There’s more pictures from the weekend up in the gallery.
The gang hiked out to Jurassic Park while Kevin, Wade and I headed off on our mountain bikes in the opposite direction. We rode along the south-east side of the Nautilus to the far end, through a serious swamp, and then caught up with the Turtle Rock trail at the east trailhead. We rode all the way around the main area; having a blast riding over granite boulders and through deep muddy creaks. 1.5 hours and 3.5 miles later, we eventually found the climber’s trail into Jurassic Park. We hid the bikes and hiked in to meet the rest of the group, who were just starting to climb after having a luxurious lunch and lounging on warm, sunny rocks.
I was really tired from biking. My legs felt like jelly and my shoulder muscles were in burning tight knots. But the group put up some interesting topropes, and I gave a few of them a shot. Kevin took over control of the camera, and came up with some really great shots from the day.
Get up that Tree (5.8) – A one move wonder that Mark lead up as his warm-up. I never tried it, but many people in the group seemed to enjoy hanging upside-down from the giant chockstone.
Lawyer on the Toilet (5.8) – This was a great little crack with a pretty tough off-width section in the middle.

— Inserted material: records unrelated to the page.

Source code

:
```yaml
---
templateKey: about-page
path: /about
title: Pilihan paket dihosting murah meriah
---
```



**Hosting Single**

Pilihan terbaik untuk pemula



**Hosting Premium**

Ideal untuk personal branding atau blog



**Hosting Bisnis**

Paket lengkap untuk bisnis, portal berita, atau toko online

It took me a few minutes to figure out the key, for me at least, was turning around and facing the other way when the foot holds ran out on the slab.

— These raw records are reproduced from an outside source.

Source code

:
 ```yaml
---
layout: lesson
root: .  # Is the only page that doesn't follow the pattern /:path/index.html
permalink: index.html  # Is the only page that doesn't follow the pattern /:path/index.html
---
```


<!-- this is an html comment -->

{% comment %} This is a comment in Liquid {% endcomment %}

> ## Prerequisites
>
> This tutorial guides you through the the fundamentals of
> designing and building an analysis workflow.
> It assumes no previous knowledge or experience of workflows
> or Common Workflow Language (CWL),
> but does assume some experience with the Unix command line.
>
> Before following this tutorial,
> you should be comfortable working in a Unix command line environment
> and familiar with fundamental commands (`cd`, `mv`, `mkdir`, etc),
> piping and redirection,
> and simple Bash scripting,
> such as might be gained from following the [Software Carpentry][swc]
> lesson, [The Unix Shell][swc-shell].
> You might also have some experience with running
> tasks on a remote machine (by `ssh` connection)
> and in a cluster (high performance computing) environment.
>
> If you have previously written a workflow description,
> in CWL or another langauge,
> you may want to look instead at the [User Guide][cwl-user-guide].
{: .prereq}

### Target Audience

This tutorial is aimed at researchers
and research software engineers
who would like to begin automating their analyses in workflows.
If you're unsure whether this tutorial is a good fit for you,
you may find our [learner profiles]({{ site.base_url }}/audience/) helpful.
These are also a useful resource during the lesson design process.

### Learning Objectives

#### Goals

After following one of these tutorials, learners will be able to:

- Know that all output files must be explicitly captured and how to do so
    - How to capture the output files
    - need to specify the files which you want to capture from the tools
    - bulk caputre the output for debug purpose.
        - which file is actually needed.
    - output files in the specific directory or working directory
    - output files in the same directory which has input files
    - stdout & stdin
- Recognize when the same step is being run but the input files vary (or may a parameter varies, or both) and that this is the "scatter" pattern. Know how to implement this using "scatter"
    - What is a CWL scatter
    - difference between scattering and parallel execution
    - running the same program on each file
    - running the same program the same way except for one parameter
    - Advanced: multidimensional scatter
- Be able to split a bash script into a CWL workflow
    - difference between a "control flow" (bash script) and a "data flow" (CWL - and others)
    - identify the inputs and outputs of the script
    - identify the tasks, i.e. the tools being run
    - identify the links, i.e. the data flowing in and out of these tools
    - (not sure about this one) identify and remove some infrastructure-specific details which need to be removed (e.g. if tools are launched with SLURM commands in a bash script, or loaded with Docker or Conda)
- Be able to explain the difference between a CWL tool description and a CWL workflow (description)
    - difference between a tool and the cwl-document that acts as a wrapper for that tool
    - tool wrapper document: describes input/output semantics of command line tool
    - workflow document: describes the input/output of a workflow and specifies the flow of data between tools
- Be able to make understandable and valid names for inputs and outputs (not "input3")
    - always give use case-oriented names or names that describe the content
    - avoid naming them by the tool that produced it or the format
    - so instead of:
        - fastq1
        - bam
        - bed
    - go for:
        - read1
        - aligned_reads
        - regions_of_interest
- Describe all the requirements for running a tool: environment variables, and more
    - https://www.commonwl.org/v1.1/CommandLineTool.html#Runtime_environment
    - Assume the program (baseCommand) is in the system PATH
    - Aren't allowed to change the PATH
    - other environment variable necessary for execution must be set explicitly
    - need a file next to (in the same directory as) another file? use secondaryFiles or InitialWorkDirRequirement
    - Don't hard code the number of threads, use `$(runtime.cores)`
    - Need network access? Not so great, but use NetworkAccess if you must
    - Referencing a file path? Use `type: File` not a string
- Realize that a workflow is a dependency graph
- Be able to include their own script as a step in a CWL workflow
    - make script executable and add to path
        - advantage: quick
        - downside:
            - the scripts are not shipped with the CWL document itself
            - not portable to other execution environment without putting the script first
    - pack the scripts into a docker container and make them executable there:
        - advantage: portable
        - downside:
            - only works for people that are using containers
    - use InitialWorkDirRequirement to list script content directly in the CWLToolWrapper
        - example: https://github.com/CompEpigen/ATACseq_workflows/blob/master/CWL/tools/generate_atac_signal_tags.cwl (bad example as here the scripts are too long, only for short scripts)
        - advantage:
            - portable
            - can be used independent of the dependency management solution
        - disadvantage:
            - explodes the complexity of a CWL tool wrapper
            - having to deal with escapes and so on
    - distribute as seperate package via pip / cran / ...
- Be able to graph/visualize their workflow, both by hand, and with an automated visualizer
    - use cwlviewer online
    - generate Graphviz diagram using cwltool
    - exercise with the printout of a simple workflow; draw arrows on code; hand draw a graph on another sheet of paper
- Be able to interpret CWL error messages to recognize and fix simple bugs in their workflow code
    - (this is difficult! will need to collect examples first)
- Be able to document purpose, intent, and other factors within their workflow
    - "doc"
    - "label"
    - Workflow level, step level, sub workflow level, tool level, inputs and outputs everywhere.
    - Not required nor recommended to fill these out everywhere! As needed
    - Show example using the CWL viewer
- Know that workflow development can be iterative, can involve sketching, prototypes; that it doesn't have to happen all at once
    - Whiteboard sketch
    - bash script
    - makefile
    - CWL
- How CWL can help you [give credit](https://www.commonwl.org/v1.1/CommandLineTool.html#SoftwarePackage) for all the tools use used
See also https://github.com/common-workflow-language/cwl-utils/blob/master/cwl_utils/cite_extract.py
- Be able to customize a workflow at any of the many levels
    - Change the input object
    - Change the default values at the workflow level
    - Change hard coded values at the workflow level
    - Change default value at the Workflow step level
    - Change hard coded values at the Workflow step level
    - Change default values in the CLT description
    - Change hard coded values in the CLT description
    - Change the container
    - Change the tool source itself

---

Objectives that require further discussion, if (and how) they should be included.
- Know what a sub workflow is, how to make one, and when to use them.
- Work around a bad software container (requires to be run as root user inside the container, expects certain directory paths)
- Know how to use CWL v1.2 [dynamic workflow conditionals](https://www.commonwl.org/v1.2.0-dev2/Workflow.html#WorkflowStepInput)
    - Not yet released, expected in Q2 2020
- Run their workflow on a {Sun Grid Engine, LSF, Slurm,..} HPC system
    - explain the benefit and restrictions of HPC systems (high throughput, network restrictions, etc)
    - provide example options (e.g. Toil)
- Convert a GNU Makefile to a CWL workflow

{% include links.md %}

Rowdy Joe Bad (5.11c) – I gave this bolted slab a go while the top rope was hanging around. I never got past the crux. Mark worked out a method that may have been cheating, using his wing span to reach over to the crack on the right. Which left Dylan as the only one in our party to honestly climb the route.
Flake-O-Saurus (5.10c) – Mark hung a top rope on this climb and many of us had a great time thrashing around on it. Mark climbed it with a few falls in the crux as the steep crack transitioned to awkward face climbing. I took a bunch of falls as the perfect hand crack transitioned into an offwidth. My excuse for the day was that my legs were exhausted, which lead to weak, sloppy footwork. And that was especially evident on this climb. Eventually, I layed back the sloping flake until I could get back in above the wide section and jam to the actual crux (where I quit). I know, cheating, but at least I got to enjoy some sweet crack climbing before and after.
At the end of the day, a fellow climber in the area hung one of our ropes on Slot-A-Saurus (5.9+), and we all lined up to give it a try. Sean gave everything he had and more on that climb. Clare worked hard and completed it. Ann made it look beautiful and easy. Wade got about half way up and called it a day. In the course of this, the evening was getting later and later. Kevin had decided he was going to drive back to Denver, no matter how late we stayed at the crag. I was hungry and exhausted, and still had to ride my bike back to the car.
I ended up convincing Mark to leave this climb for another day, but I suspect that our next trip to ‘Voo will start with this fantastic crack. He was disappointed, but seemed to understand. We all headed back to camp in our own fashion. Dylan, Ann and Clare hiked back from the crag – a mere 3 miles at dusk in a road-less and trail-less wood. Sean drove back to the Fort. Kevin packed up and headed home to Denver. Doug and Liz and Mark and I sat around the fire, cooking dinner and hanging out until rain started falling out of the dark sky above, then we all tucked in for another night of wild Wyoming weather.